歴史の長いトロンハイム

トロンハイムは実はかなり歴史ある街です。11世紀に街がつくられて、中世の頃は首都であったこともあります。このまわり100km四方には街らしい街はないようなところなのですが、海が凍らないこともあって昔から栄えてきたといいます。したがって、人口は16万人ちょっとですが、大学もあって、大聖堂もあって、王宮まであります。

ということで、いくつか街中の写真を。

歩行者道

 中心部は、歩行者専用道ネットワークの商店街になっています。郊外にも、大きなショッピングセンターや巨大なIKEAなどがあるので、さすがに中心部には、電気店や家具店などはありません。
それでも中心部は、これは土曜の午後の写真ですが、かなりの人です。中心部は例外なく駐車料金がかかる(1時間400円くらい)にもかかわらずです。大聖堂もあるような長い歴史がもつ町の文化の蓄積がなせる業なのでしょうか。
カフェもたくさんあります。でもいわゆる全国チェーンのコーヒーショップ(スタバなど)はほとんどなく、どれもみな地元のやや素朴なカフェです。カフェや喫茶店の数は、街中を人が歩いているか(買物などでそぞろ歩いているか)は大きな相関があります(と私は思っている)が、ここも然りです。とにかく、小さな町ではあっても、田舎臭いという感じがしないのが、この町に来たときの驚きです。来るまでは、「極寒の北の街」ということで、北海道の地方都市のような、開拓地ふうのやや殺風景な街並みをなんとなく想像していたので。

倉庫群

中世(!)の木造の元倉庫群と、左奥に古い跳ね橋、中央右は大聖堂の塔です。

中心部でも、近代的な建物はけっこうあります。でも石造りの古い建物、というのはそれほど多くはなく、中心部でも2階だての三角屋根の伝統的な木造の商店が続いています。ヨーロッパは石の街、なんてひとくくりにしてはいけないということですね。

外側

こんな2階建ての木造の商店が続くような町並みなのですが、上の写真は実はこれは、中心部の再開発ショッピングセンターの外側で、奥に4階建てのガラスの建物がありますが、それがショッピングセンターの内側です。内側から見ると↓こんな感じです。

内側

冬は寒いので、このようなショッピングモールは好まれるのでしょう。でも人に聞くと、真冬でも街を歩いている人は結構いるのだそうです。
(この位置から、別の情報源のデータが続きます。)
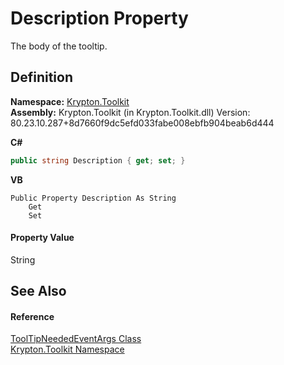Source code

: # Description Property


The body of the tooltip.



## Definition
**Namespace:** <a href="79d2eac2-21f4-54ff-7552-b20c33c30600.md">Krypton.Toolkit</a>  
**Assembly:** Krypton.Toolkit (in Krypton.Toolkit.dll) Version: 80.23.10.287+8d7660f9dc5efd033fabe008ebfb904beab6d444

**C#**
``` C#
public string Description { get; set; }
```
**VB**
``` VB
Public Property Description As String
	Get
	Set
```



#### Property Value
String

## See Also


#### Reference
<a href="6c4b843e-a0dc-8ebc-9a05-54261b107fc7.md">ToolTipNeededEventArgs Class</a>  
<a href="79d2eac2-21f4-54ff-7552-b20c33c30600.md">Krypton.Toolkit Namespace</a>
ちょっと郊外に出ると、木造の品のいい一軒家の住宅が並んでいます。築50年以上の家なんてのはざらです。ヨーロッパの町も郊外に出ると、ちょっと雑然としているというか、汚い、すさんでいる、というような所があるものなのですが、トロンハイムは、郊外も、一軒家や中層住宅群が木立に囲まれていて品がいいのも驚きです。

もっとも住宅価格は高く、中心部のウォーターフロント再開発地区の新しい中層住宅で、坪当たりでは横浜のみなとみらいあたりとさして変わりません(さすがに東京都心よりは安いようですが)。ひとりあたりGDPが日本の2倍なのですから、それだけ家にお金をかけるわけだ、ともいえます。



これは、郊外(といっても中心部から2kmくらい)のテレビ塔の上からのものです。奥が中心街です。手前側の一戸建ては、1930年代くらいに開発されたところです。一区画が100坪くらいで、華美ではないですが、住宅地全体の品があります。
東京都市圏との比較はあまり意味がないとしても、日本の地方都市の住宅地(「住宅」ではない)で、本来はこれくらいの質の場所がもっとあってもよいと思うのですが。